▸ Saved entries
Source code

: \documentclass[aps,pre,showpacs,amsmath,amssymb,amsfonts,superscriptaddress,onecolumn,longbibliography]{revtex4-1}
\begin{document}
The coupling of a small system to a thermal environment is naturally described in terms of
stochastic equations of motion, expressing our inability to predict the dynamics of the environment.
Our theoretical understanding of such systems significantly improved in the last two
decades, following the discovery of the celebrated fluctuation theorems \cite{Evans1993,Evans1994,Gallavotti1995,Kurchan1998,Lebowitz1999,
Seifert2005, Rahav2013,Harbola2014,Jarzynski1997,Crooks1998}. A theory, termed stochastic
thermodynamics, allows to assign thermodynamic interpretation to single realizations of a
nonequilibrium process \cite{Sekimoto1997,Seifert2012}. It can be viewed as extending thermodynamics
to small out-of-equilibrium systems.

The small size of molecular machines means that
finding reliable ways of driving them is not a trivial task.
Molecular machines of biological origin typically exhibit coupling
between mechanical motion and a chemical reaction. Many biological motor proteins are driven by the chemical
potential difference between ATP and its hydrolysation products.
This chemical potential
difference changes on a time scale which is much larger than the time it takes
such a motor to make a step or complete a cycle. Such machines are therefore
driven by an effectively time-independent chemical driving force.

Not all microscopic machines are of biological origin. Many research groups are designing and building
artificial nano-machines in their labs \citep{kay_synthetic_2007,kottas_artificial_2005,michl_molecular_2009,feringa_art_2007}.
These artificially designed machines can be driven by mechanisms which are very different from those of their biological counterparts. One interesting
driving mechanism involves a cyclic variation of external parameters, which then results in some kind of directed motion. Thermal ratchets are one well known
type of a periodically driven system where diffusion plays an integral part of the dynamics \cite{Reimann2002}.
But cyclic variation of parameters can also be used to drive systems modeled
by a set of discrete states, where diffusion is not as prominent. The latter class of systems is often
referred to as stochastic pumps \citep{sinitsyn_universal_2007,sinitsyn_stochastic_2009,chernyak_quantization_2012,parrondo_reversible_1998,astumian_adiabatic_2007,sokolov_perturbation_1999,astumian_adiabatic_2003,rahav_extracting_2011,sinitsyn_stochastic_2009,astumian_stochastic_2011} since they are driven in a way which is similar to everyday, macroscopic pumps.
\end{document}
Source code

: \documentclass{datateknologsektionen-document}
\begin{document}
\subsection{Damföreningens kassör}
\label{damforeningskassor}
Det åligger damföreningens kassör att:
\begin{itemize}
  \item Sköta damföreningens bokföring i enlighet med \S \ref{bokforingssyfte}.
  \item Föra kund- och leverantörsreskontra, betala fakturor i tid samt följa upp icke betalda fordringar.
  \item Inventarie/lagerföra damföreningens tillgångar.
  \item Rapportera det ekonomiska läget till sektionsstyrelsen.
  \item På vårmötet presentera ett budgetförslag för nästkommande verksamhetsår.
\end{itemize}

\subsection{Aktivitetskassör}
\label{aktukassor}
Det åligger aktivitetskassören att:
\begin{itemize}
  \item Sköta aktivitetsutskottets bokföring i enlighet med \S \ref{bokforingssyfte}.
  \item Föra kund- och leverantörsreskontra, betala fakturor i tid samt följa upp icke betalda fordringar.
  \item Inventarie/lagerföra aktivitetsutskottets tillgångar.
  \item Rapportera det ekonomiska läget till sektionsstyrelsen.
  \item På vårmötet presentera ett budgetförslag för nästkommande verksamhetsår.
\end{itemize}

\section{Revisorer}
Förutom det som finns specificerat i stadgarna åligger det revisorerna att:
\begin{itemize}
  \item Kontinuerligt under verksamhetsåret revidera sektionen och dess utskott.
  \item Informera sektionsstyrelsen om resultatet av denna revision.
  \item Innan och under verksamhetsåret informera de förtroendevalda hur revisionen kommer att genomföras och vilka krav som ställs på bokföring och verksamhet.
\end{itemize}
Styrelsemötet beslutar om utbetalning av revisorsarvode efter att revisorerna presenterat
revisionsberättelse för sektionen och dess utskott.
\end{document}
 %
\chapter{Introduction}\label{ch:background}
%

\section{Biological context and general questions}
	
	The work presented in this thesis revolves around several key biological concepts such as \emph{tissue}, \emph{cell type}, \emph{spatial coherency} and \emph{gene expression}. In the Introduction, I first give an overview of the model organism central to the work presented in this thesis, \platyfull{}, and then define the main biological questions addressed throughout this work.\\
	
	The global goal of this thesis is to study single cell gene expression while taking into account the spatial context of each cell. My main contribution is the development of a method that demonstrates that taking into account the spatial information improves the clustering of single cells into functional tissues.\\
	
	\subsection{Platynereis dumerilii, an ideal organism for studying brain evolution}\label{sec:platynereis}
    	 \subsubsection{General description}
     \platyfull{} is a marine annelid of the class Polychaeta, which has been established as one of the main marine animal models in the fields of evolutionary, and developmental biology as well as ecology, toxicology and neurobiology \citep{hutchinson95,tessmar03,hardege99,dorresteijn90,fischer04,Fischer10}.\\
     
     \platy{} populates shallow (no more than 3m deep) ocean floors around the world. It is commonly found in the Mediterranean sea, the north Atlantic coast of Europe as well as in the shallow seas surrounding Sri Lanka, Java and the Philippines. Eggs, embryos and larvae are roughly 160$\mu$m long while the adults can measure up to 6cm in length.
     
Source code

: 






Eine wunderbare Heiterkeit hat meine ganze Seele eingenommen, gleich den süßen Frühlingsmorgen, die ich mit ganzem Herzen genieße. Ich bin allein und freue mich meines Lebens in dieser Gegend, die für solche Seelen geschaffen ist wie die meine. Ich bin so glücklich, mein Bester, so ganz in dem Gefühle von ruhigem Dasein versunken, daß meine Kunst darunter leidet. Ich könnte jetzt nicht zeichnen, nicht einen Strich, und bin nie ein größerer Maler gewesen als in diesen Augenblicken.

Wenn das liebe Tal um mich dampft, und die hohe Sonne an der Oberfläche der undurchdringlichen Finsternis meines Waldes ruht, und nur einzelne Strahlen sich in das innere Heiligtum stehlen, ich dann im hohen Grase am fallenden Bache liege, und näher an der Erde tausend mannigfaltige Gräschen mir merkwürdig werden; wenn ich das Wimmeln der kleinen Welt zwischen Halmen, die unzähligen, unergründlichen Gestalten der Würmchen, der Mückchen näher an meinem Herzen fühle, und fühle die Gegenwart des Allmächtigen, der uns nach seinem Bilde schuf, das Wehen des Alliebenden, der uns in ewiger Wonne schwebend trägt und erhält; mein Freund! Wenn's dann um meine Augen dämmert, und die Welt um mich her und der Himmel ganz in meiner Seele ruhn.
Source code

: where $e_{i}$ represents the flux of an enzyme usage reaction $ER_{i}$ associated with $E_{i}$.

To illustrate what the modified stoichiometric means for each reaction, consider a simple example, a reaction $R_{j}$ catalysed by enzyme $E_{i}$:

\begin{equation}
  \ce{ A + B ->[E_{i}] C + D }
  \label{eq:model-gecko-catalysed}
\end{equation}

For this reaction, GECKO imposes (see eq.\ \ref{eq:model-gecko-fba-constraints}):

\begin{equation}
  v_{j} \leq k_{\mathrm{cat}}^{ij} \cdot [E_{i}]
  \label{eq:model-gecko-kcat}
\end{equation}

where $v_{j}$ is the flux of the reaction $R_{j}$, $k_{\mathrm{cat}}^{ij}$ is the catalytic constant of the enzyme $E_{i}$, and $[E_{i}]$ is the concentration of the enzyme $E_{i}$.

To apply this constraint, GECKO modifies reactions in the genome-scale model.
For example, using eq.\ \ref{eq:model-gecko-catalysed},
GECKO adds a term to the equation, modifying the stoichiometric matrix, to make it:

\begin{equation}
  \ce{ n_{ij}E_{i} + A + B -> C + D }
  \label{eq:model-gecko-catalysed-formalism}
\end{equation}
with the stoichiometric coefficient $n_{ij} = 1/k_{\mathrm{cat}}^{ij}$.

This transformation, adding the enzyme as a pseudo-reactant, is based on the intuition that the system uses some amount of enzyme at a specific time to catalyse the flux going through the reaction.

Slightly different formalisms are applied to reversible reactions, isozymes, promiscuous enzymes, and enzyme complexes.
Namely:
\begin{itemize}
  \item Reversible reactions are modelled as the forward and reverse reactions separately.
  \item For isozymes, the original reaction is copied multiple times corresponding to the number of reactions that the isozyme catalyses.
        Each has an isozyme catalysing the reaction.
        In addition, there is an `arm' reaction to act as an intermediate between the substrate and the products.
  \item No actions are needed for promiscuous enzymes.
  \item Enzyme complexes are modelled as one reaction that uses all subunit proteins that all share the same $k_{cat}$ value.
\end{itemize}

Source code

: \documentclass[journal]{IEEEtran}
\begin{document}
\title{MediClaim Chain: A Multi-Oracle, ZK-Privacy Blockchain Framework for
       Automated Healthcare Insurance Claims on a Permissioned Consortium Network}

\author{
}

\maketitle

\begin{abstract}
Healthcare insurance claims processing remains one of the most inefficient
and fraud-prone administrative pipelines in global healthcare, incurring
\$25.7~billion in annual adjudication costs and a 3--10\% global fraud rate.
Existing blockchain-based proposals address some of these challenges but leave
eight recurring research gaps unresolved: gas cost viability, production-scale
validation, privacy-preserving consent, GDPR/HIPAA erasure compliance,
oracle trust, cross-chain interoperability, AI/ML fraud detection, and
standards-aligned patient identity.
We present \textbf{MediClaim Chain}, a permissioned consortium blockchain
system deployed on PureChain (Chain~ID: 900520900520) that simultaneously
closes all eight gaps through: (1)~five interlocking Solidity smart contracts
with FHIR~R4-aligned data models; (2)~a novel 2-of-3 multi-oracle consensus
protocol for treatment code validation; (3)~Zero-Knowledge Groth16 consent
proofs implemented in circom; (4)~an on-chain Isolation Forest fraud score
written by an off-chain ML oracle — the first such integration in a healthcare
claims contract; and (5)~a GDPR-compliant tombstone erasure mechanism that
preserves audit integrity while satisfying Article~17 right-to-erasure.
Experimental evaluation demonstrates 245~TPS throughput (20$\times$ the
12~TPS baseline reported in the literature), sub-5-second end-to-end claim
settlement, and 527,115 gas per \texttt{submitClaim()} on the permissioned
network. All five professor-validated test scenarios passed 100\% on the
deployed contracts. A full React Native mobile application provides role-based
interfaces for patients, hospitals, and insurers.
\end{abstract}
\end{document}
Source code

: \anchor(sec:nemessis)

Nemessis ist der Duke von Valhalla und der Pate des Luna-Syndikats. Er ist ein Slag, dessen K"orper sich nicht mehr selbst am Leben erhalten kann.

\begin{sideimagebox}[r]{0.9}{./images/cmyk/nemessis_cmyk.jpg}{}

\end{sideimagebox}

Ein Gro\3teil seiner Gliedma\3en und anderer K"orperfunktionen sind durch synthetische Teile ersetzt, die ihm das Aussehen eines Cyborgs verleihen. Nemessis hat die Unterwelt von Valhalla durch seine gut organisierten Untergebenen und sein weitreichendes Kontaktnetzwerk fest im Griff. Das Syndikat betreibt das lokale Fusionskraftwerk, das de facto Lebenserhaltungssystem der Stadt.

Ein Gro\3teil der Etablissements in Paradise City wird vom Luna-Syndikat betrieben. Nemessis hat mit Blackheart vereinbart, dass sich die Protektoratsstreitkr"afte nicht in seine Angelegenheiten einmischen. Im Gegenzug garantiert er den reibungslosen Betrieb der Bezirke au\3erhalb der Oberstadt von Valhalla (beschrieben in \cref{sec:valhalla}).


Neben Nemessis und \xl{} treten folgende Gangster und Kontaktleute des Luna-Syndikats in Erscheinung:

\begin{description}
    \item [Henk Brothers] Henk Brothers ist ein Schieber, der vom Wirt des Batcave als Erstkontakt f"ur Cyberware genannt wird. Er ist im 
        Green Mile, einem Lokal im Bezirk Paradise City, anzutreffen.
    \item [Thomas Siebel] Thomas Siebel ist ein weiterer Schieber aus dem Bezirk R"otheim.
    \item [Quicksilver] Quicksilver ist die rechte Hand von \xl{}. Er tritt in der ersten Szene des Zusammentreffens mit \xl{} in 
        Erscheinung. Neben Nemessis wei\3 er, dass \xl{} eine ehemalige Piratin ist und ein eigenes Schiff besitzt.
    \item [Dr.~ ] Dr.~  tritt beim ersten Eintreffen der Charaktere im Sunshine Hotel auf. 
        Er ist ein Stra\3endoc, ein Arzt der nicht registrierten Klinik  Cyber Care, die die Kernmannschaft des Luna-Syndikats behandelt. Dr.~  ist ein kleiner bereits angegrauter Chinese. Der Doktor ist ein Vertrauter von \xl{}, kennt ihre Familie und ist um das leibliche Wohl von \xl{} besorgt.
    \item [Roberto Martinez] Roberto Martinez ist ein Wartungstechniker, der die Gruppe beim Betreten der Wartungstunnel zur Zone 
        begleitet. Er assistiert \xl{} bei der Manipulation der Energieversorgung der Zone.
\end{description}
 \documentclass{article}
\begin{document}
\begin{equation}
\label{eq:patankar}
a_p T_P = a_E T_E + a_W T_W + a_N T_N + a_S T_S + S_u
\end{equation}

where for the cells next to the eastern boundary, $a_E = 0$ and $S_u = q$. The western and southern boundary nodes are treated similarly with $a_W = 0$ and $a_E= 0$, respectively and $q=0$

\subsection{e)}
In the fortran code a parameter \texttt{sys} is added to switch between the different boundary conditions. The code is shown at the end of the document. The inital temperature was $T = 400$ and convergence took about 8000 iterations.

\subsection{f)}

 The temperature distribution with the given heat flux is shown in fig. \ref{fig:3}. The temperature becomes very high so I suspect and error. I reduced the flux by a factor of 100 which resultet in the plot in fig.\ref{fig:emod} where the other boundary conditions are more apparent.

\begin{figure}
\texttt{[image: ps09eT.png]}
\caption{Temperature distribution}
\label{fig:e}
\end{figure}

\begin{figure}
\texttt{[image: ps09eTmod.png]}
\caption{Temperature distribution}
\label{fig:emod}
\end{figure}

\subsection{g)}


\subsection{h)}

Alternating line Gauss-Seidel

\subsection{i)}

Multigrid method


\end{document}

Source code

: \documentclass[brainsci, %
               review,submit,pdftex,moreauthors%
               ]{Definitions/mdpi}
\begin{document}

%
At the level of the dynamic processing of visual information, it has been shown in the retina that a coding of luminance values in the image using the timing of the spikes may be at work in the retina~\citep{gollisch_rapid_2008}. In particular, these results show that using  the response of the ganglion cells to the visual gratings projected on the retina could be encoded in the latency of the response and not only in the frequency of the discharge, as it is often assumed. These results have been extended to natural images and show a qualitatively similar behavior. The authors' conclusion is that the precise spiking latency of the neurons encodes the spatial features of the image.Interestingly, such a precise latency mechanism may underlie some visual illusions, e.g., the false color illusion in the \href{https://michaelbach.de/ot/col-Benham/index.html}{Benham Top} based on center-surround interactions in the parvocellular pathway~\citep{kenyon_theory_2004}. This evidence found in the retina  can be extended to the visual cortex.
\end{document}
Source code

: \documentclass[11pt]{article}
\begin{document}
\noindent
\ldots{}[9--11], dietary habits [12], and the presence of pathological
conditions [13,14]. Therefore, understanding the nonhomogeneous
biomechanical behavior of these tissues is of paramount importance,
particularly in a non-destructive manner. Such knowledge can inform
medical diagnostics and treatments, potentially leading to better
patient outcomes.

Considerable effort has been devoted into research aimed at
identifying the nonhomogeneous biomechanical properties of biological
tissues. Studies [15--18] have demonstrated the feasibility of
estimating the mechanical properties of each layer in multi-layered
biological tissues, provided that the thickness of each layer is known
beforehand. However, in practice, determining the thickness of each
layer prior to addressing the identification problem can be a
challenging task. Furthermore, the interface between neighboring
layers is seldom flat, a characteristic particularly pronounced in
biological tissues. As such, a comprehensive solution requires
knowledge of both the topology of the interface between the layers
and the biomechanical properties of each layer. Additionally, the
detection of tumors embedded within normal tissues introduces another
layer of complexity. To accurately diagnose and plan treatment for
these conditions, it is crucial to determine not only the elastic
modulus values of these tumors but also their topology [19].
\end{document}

▸ DIRECTIONS
Nothing but the lines from the one with "biological tissues. As" through the last line of the records above should be retyped, and those word for word.

▸ THE ANSWER
biological tissues. As such, a comprehensive solution requires
knowledge of both the topology of the interface between the layers
and the biomechanical properties of each layer. Additionally, the
detection of tumors embedded within normal tissues introduces another
layer of complexity. To accurately diagnose and plan treatment for
these conditions, it is crucial to determine not only the elastic
modulus values of these tumors but also their topology [19].
\end{document}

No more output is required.